START DATA RECORDS
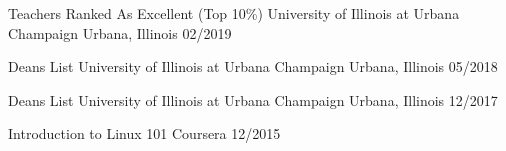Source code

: \medskip
\begin{cvhonors}

\cvhonor
    {Teachers Ranked As Excellent (Top 10\%)} %
    {University of Illinois at Urbana Champaign} %
    {Urbana, Illinois} %
    {02/2019} %
    
\cvhonor
    {Deans List} %
    {University of Illinois at Urbana Champaign} %
    {Urbana, Illinois} %
    {05/2018} %
    
\cvhonor
    {Deans List} %
    {University of Illinois at Urbana Champaign} %
    {Urbana, Illinois} %
    {12/2017} %

\cvhonor
    {Introduction to Linux 101} %
    {Coursera} %
    {} %
    {12/2015} %

\end{cvhonors}

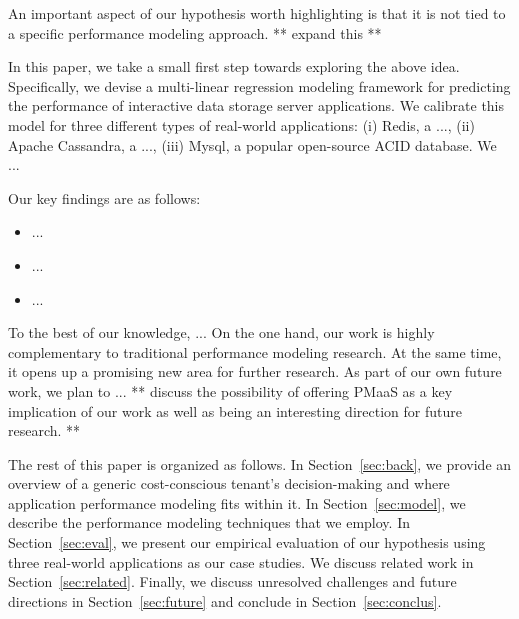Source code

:An important aspect of our hypothesis worth highlighting is that it is not tied to a specific performance modeling approach. ** expand this **

 In this paper, we take a small first step towards exploring the above idea. Specifically, we devise a multi-linear regression modeling framework for predicting the performance of interactive data storage server applications. We calibrate this model for three different types of real-world applications: (i) Redis, a ..., (ii) Apache Cassandra, a ..., (iii) Mysql, a popular open-source ACID database. We ... 

Our key findings are as follows:
\begin{itemize}
\item ...
\item ...
\item ...
\end{itemize}


To the best of our knowledge, ... On the one hand, our work is highly complementary to traditional performance modeling research. At the same time, it opens up a promising new area for further research. As part of our own future work, we plan to ... ** discuss the possibility of offering PMaaS as a key implication of our work as well as being an interesting direction for future research. **

The rest of this paper is organized as follows. In Section~\ref{sec:back}, we provide an overview of a generic cost-conscious tenant's decision-making and where application performance modeling fits within it.  In Section~\ref{sec:model}, we describe the performance modeling techniques that we employ.  In Section~\ref{sec:eval}, we present our empirical evaluation of our hypothesis using three real-world applications as our case studies. We discuss related work in Section~\ref{sec:related}.  Finally, we discuss unresolved challenges and future directions in Section~\ref{sec:future} and conclude in Section~\ref{sec:conclus}. 
 


 

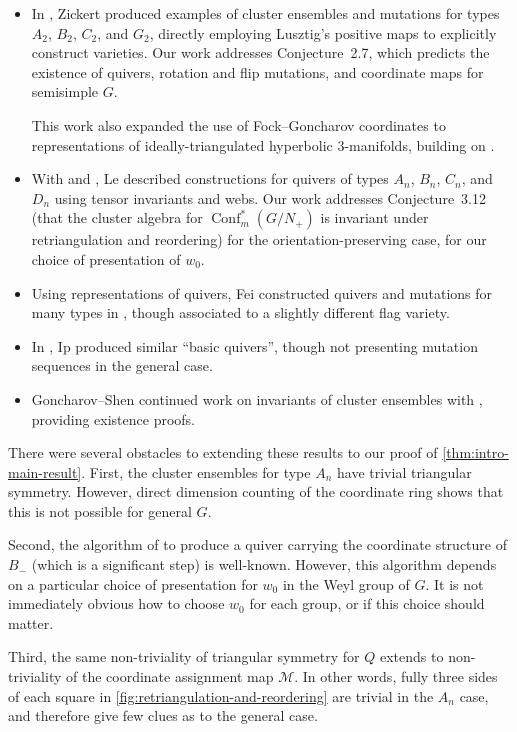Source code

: \documentclass{amsart}
\theoremstyle{plain}
\theoremstyle{definition}
\theoremstyle{remark}
\newcommand{\conftoquiv}{\mathcal{M}}
\DeclareMathOperator{\Conf}{Conf}
\begin{document}
  \begin{itemize}
  \item
    In \cite{zickert2016}, Zickert produced examples of cluster
    ensembles and mutations for types $A_2$, $B_2$, $C_2$, and $G_2$,
    directly employing Lusztig's positive maps to explicitly construct
    varieties. Our work addresses Conjecture~2.7, which predicts the
    existence of quivers, rotation and flip mutations, and coordinate
    maps for semisimple $G$.

    This work also expanded the use of Fock--Goncharov coordinates to
    representations of ideally-triangulated hyperbolic $3$-manifolds,
    building on \cite{gtz2015}.
  \item
    With \cite{le2016} and \cite{le2016_2}, Le described constructions
    for quivers of types $A_n$, $B_n$, $C_n$, and $D_n$ using tensor
    invariants and webs. Our work addresses Conjecture~3.12 (that the
    cluster algebra for $\Conf_m^{\ast}(G/N_{+})$ is invariant under
    retriangulation and reordering) for the orientation-preserving case,
    for our choice of presentation of $w_0$.
  \item
    Using representations of quivers, Fei constructed quivers and
    mutations for many types in \cite{fei2016}, though associated to a
    slightly different flag variety.
  \item
    In \cite{ip2016}, Ip produced similar ``basic quivers'', though not
    presenting mutation sequences in the general case.
  \item
    Goncharov--Shen continued work on invariants of cluster ensembles
    with \cite{goncharovshen2018}, providing existence proofs.
  \end{itemize}

  There were several obstacles to extending these results to our proof
  of \cref{thm:intro-main-result}. First, the cluster ensembles for type
  $A_n$ have trivial triangular symmetry. However, direct dimension
  counting of the coordinate ring shows that this is not possible for
  general $G$.

  Second, the algorithm of \cite[Section~2]{fominzelevinsky2005} to
  produce a quiver carrying the coordinate structure of $B_{-}$ (which
  is a significant step) is well-known. However, this algorithm depends
  on a particular choice of presentation for $w_0$ in the Weyl group of
  $G$. It is not immediately obvious how to choose $w_0$ for each group,
  or if this choice should matter.

  Third, the same non-triviality of triangular symmetry for $Q$ extends
  to non-triviality of the coordinate assignment map $\conftoquiv$. In
  other words, fully three sides of each square in
  \cref{fig:retriangulation-and-reordering} are trivial in the $A_n$
  case, and therefore give few clues as to the general case.
\end{document}
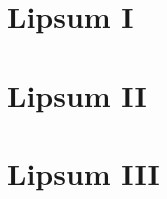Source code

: \documentclass{book}
\begin{document}
\pagestyle{empty} %

\chapter{Lipsum I}

\lipsum[1-6]

\chapter{Lipsum II}

\lipsum[2-8]

\chapter{Lipsum III}

\lipsum[4-10]
\end{document}
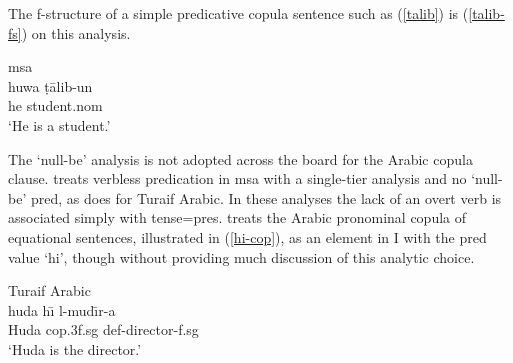 \documentclass[output=paper,hidelinks]{langscibook}
\begin{document}




\normalsize
 The f-structure of a simple predicative copula sentence such as (\ref{talib}) is (\ref{talib-fs}) on this analysis.

\ea \label{talib}  {\sc msa} \citep[107]{attia08} \\
\gll huwa ṭ\={a}lib-un\\
he student.{\sc nom}\\
\glt `He is a student.'
\z








The `null-be' analysis is not adopted across the board for the Arabic copula clause.  \citet{Alsharif:PhD} treats verbless predication in {\sc msa} with a single-tier analysis and no `null-be' {\sc pred}, as does \citet{Alruwaili:PhD} for Turaif Arabic. In these analyses the lack of an overt verb is associated simply with {\sc tense}={\sc pres}.  \citet{Alruwaili:PhD} treats the  Arabic pronominal copula of equational sentences, illustrated in (\ref{hi-cop}),  as an element in I with the {\sc pred} value `hi\arglist{\SUBJ,\OBJ}', though without providing much discussion of this analytic choice.

\ea \label{hi-cop} Turaif Arabic \citep[109]{Alruwaili:PhD}\\
\gll huda h\={\i} l-mud\={\i}r-a\\
Huda {\sc cop.3f.sg} {\sc def}-director-{\sc f.sg}\\
\glt `Huda is the director.'
\z
\end{document}

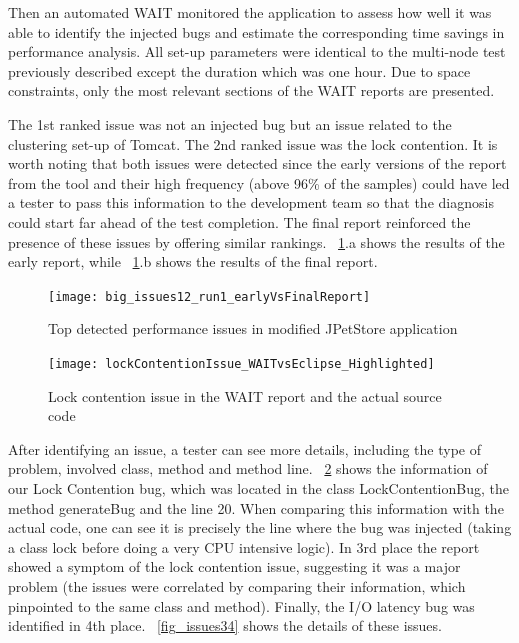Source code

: \documentclass[runningheads,a4paper]{llncs}
\begin{document}
Then an automated WAIT monitored the application to assess how well
it was able to identify the injected bugs and estimate the corresponding time
savings in performance analysis. All set-up parameters were identical to
the multi-node test previously described except the duration which
was one hour. Due to space constraints, only the most relevant sections
of the WAIT reports are presented.

The 1st ranked issue was not an injected bug but an issue related to the
clustering set-up of Tomcat.
The 2nd ranked issue was the lock
contention. It is worth noting that both issues were
detected since the early versions of the report from the tool and their
high frequency (above 96\% of the samples) could have led a tester to pass this
information to the development team so that the diagnosis could start far ahead
of the test completion. The final report reinforced the presence of these issues 
by offering similar rankings. \figurename ~\ref{fig_run1_bugs12}.a shows the
results of the early report, while ~\ref{fig_run1_bugs12}.b shows the results of 
the final report.

\begin{figure}[!h]
\centering
\texttt{[image: big\_issues12\_run1\_earlyVsFinalReport]}
\caption{Top detected performance issues in modified JPetStore application}
\label{fig_run1_bugs12}
\end{figure}

\begin{figure}[!h]
\centering
\texttt{[image: lockContentionIssue\_WAITvsEclipse\_Highlighted]}
\caption{Lock contention issue in the WAIT report and the actual source code}
\label{fig_issue2_vs_code}
\end{figure}

After identifying an issue, a tester can see more details, including the type of
problem, involved class, method and method line. \figurename
~\ref{fig_issue2_vs_code} shows the information of our Lock Contention bug,
which was located in the class LockContentionBug, the method generateBug and the
line 20. When comparing this information with the actual code, one can see it
is precisely the line where the bug was injected (taking a class lock before
doing a very CPU intensive logic). In 3rd place the report showed a symptom of
the lock contention issue, suggesting it was a major problem (the issues were
correlated by comparing their information, which pinpointed to the same class and
method). Finally, the I/O latency bug was identified in 4th place. \figurename
~\ref{fig_issues34} shows the details of these issues.
\end{document}
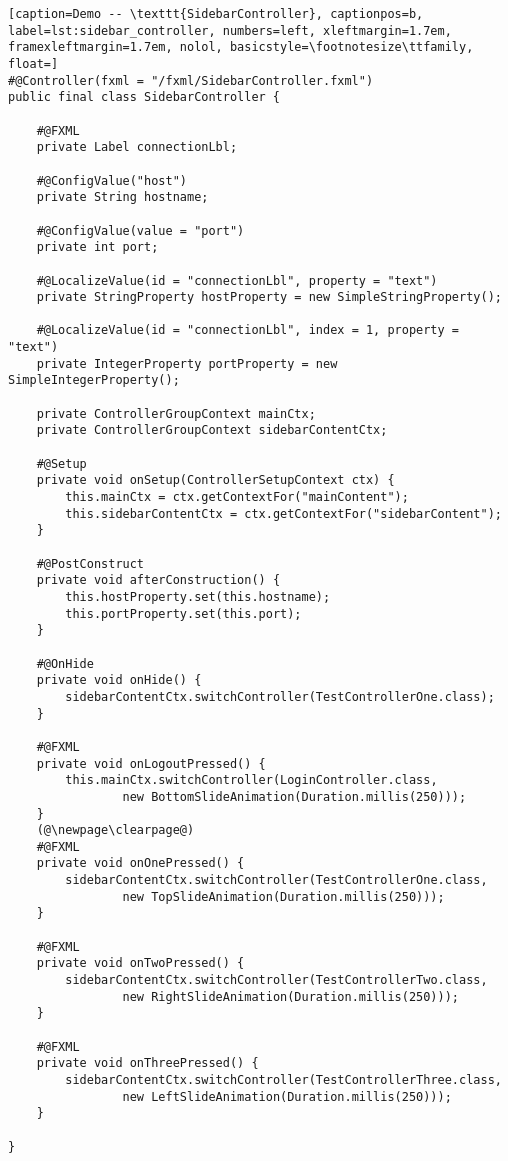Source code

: 	\begin{lstlisting}[caption=Demo -- \texttt{SidebarController}, captionpos=b, label=lst:sidebar_controller, numbers=left, xleftmargin=1.7em, framexleftmargin=1.7em, nolol, basicstyle=\footnotesize\ttfamily, float=]
#@Controller(fxml = "/fxml/SidebarController.fxml")
public final class SidebarController {

    #@FXML
    private Label connectionLbl;

    #@ConfigValue("host")
    private String hostname;

    #@ConfigValue(value = "port")
    private int port;

    #@LocalizeValue(id = "connectionLbl", property = "text")
    private StringProperty hostProperty = new SimpleStringProperty();

    #@LocalizeValue(id = "connectionLbl", index = 1, property = "text")
    private IntegerProperty portProperty = new SimpleIntegerProperty();

    private ControllerGroupContext mainCtx;
    private ControllerGroupContext sidebarContentCtx;

    #@Setup
    private void onSetup(ControllerSetupContext ctx) {
        this.mainCtx = ctx.getContextFor("mainContent");
        this.sidebarContentCtx = ctx.getContextFor("sidebarContent");
    }

    #@PostConstruct
    private void afterConstruction() {
        this.hostProperty.set(this.hostname);
        this.portProperty.set(this.port);
    }

    #@OnHide
    private void onHide() {
        sidebarContentCtx.switchController(TestControllerOne.class);
    }

    #@FXML
    private void onLogoutPressed() {
        this.mainCtx.switchController(LoginController.class, 
				new BottomSlideAnimation(Duration.millis(250)));
    }
	(@\newpage\clearpage@)
    #@FXML
    private void onOnePressed() {
        sidebarContentCtx.switchController(TestControllerOne.class, 
				new TopSlideAnimation(Duration.millis(250)));
    }

    #@FXML
    private void onTwoPressed() {
        sidebarContentCtx.switchController(TestControllerTwo.class,
				new RightSlideAnimation(Duration.millis(250)));
    }

    #@FXML
    private void onThreePressed() {
        sidebarContentCtx.switchController(TestControllerThree.class, 
				new LeftSlideAnimation(Duration.millis(250)));
    }

}
	\end{lstlisting}
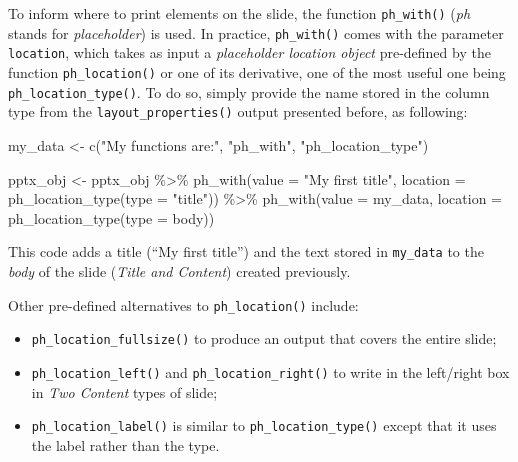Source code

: \documentclass[
]{krantz}
\makeatletter
\newenvironment{Shaded}{\begin{snugshade}}{\end{snugshade}}
\newcommand{\AttributeTok}[1]{\textcolor[rgb]{0.61,0.61,0.61}{#1}}
\newcommand{\FunctionTok}[1]{\textcolor[rgb]{0,0,0}{#1}}
\newcommand{\NormalTok}[1]{#1}
\newcommand{\OtherTok}[1]{\textcolor[rgb]{0.37,0.37,0.37}{#1}}
\newcommand{\SpecialCharTok}[1]{\textcolor[rgb]{0,0,0}{#1}}
\newcommand{\StringTok}[1]{\textcolor[rgb]{0.5,0.5,0.5}{#1}}
\providecommand{\tightlist}{%
  \setlength{\itemsep}{0pt}\setlength{\parskip}{0pt}}
\newenvironment{kframe}{%
\medskip{}
\setlength{\fboxsep}{.8em}
 \def\at@end@of@kframe{}%
 \ifinner\ifhmode%
  \def\at@end@of@kframe{\end{minipage}}%
  \begin{minipage}{\columnwidth}%
 \fi\fi%
 \def\FrameCommand##1{\hskip\@totalleftmargin \hskip-\fboxsep
 \colorbox{shadecolor}{##1}\hskip-\fboxsep
     \hskip-\linewidth \hskip-\@totalleftmargin \hskip\columnwidth}%
 \MakeFramed {\advance\hsize-\width
   \@totalleftmargin\z@ \linewidth\hsize
   \@setminipage}}%
 {\par\unskip\endMakeFramed%
 \at@end@of@kframe}
\renewenvironment{Shaded}{\begin{kframe}}{\end{kframe}}
\makeatother
\begin{document}
To inform where to print elements on the slide, the function \texttt{ph\_with()} (\emph{ph} stands for \emph{placeholder}) is used. In practice, \texttt{ph\_with()} comes with the parameter \texttt{location}, which takes as input a \emph{placeholder location object} pre-defined by the function \texttt{ph\_location()} or one of its derivative, one of the most useful one being \texttt{ph\_location\_type()}. To do so, simply provide the name stored in the column type from the \texttt{layout\_properties()} output presented before, as following:

\begin{Shaded}
\begin{Highlighting}[]
\NormalTok{my\_data }\OtherTok{\textless{}{-}} \FunctionTok{c}\NormalTok{(}\StringTok{"My functions are:"}\NormalTok{, }\StringTok{"ph\_with"}\NormalTok{, }\StringTok{"ph\_location\_type"}\NormalTok{)}

\NormalTok{pptx\_obj }\OtherTok{\textless{}{-}}\NormalTok{ pptx\_obj }\SpecialCharTok{\%\textgreater{}\%}
  \FunctionTok{ph\_with}\NormalTok{(}\AttributeTok{value =} \StringTok{"My first title"}\NormalTok{, }
          \AttributeTok{location =} \FunctionTok{ph\_location\_type}\NormalTok{(}\AttributeTok{type =} \StringTok{"title"}\NormalTok{)) }\SpecialCharTok{\%\textgreater{}\%} 
  \FunctionTok{ph\_with}\NormalTok{(}\AttributeTok{value =}\NormalTok{ my\_data, }
          \AttributeTok{location =} \FunctionTok{ph\_location\_type}\NormalTok{(}\AttributeTok{type =} \StringTok{\textquotesingle{}body\textquotesingle{}}\NormalTok{))}
\end{Highlighting}
\end{Shaded}

This code adds a title (``My first title'') and the text stored in \texttt{my\_data} to the \emph{body} of the slide (\emph{Title and Content}) created previously.

Other pre-defined alternatives to \texttt{ph\_location()} include:

\begin{itemize}
\tightlist
\item
  \texttt{ph\_location\_fullsize()} to produce an output that covers the entire slide;
\item
  \texttt{ph\_location\_left()} and \texttt{ph\_location\_right()} to write in the left/right box in \emph{Two Content} types of slide;
\item
  \texttt{ph\_location\_label()} is similar to \texttt{ph\_location\_type()} except that it uses the label rather than the type.
\end{itemize}
\end{document}
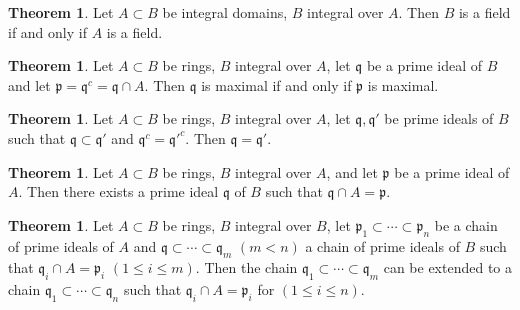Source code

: \documentclass[a4paper]{book}
\theoremstyle{definition}
\newtheorem{theorem}[definition]{Theorem}
\begin{document}
\begin{thmbox}
    \begin{theorem}
        Let \(A \subset B\) be integral domains, \(B\) integral over \(A\). Then \(B\) is a field if and only if \(A\) is a field.
    \end{theorem}
\end{thmbox}

\begin{thmbox}
    \begin{theorem}
        Let \(A \subset B\) be rings, \(B\) integral over \(A\), let \(\mathfrak{q}\) be a prime ideal of \(B\) and let \(\mathfrak{p} = \mathfrak{q}^c = \mathfrak{q} \cap A\). Then \(\mathfrak{q}\) is maximal if and only if \(\mathfrak{p}\) is maximal.
    \end{theorem}
\end{thmbox}

\begin{thmbox}
    \begin{theorem}
        Let \(A \subset B\) be rings, \(B\) integral over \(A\), let \(\mathfrak{q}, \mathfrak{q}'\) be prime ideals of \(B\) such that \(\mathfrak{q} \subset \mathfrak{q}'\) and \(\mathfrak{q}^c = \mathfrak{q}'^c\). Then \(\mathfrak{q} = \mathfrak{q}'\).
    \end{theorem}
\end{thmbox}

\begin{thmbox}
    \begin{theorem}
        Let \(A \subset B\) be rings, \(B\) integral over \(A\), and let \(\mathfrak{p}\) be a prime ideal of \(A\). Then there exists a prime ideal \(\mathfrak{q}\) of \(B\) such that \(\mathfrak{q} \cap A = \mathfrak{p}\).
    \end{theorem}
\end{thmbox}



\begin{thmbox}
    \begin{theorem}
        Let \(A \subset B\) be rings, \(B\) integral over \(B\), let \(\mathfrak{p}_1 \subset \cdots \subset \mathfrak{p}_n\) be a chain of prime ideals of \(A\) and \(\mathfrak{q} \subset \cdots \subset \mathfrak{q}_m\) \((m < n)\) a chain of prime ideals of \(B\) such that \(\mathfrak{q}_i \cap A = \mathfrak{p}_i\) \((1 \leq i \leq m)\). Then the chain \(\mathfrak{q}_1 \subset \cdots \subset \mathfrak{q}_m\) can be extended to a chain \(\mathfrak{q}_1 \subset \cdots \subset \mathfrak{q}_n\) such that \(\mathfrak{q}_i \cap A = \mathfrak{p}_i\) for \((1 \leq i \leq n)\).
    \end{theorem}
\end{thmbox}
\end{document}
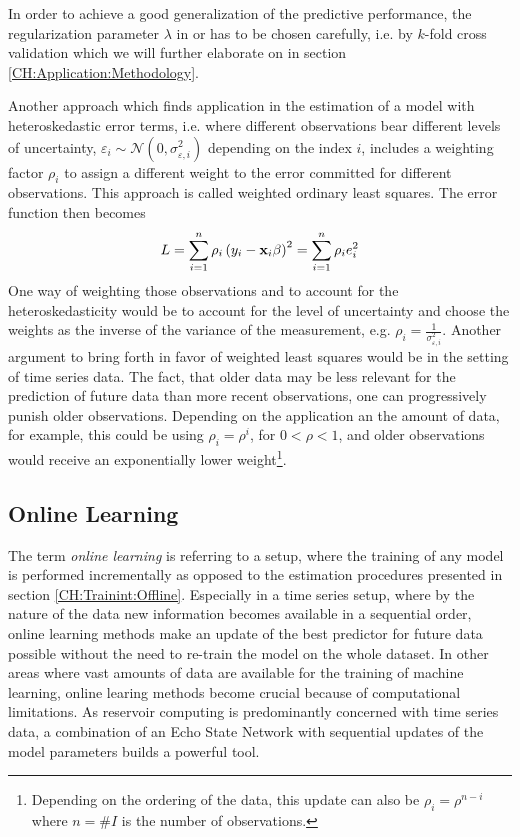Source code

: In order to achieve a good generalization of the predictive performance, the regularization parameter $\lambda$ in  or  has to be chosen carefully, i.e. by $k$-fold cross validation which we will further elaborate on in section \ref{CH:Application:Methodology}.

Another approach which finds application in the estimation of a model with heteroskedastic error terms, i.e. where different observations bear different levels of uncertainty, $\varepsilon_i \sim \mathcal{N}(0, \sigma_{\varepsilon,i}^2)$ depending on the index $i$, includes a weighting factor $\rho_i$ to assign a different weight to the error committed for different observations. This approach is called weighted ordinary least squares. The error function then becomes
\begin{equation}
    L = \sum_{i=1}^{n} \rho_i \left(y_i - {\bf x}_i \beta\right)^2 = \sum_{i=1}^{n} \rho_i e_i^2 \label{EQ:WeightedOLS}
\end{equation}
One way of weighting those observations and to account for the heteroskedasticity would be to account for the level of uncertainty and choose the weights as the inverse of the variance of the measurement, e.g. $\rho_i = \frac{1}{\sigma_{\varepsilon, i}^2}$. 
Another argument to bring forth in favor of weighted least squares would be in the setting of time series data. The fact, that older data may be less relevant for the prediction of future data than more recent observations, one can progressively punish older observations. Depending on the application an the amount of data, for example, this could be using $\rho_i = \rho^{i}$, for $0< \rho < 1$, and older observations would receive an exponentially lower weight\footnote{Depending on the ordering of the data, this update can also be $\rho_i = \rho^{n-i}$ where $n = \#I$ is the number of observations.}.

\subsection{Online Learning}
\label{CH:LinearRegression:Online}

The term \textit{online learning} is referring to a setup, where the training of any model is performed incrementally as opposed to the estimation procedures presented in section \ref{CH:Trainint:Offline}. Especially in a time series setup, where by the nature of the data new information becomes available in a sequential order, online learning methods make an update of the best predictor for future data possible without the need to re-train the model on the whole dataset. In other areas where vast amounts of data are available for the training of machine learning, online learing methods become crucial because of computational limitations.
As reservoir computing is predominantly concerned with time series data, a combination of an Echo State Network with sequential updates of the model parameters builds a powerful tool.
END DATA RECORDS
■ **AIM OF THE TASK**
Say, as a single number, how many lines of the records hold the word "ControllerGroupContext".

■ **EXERCISE RESULT**
2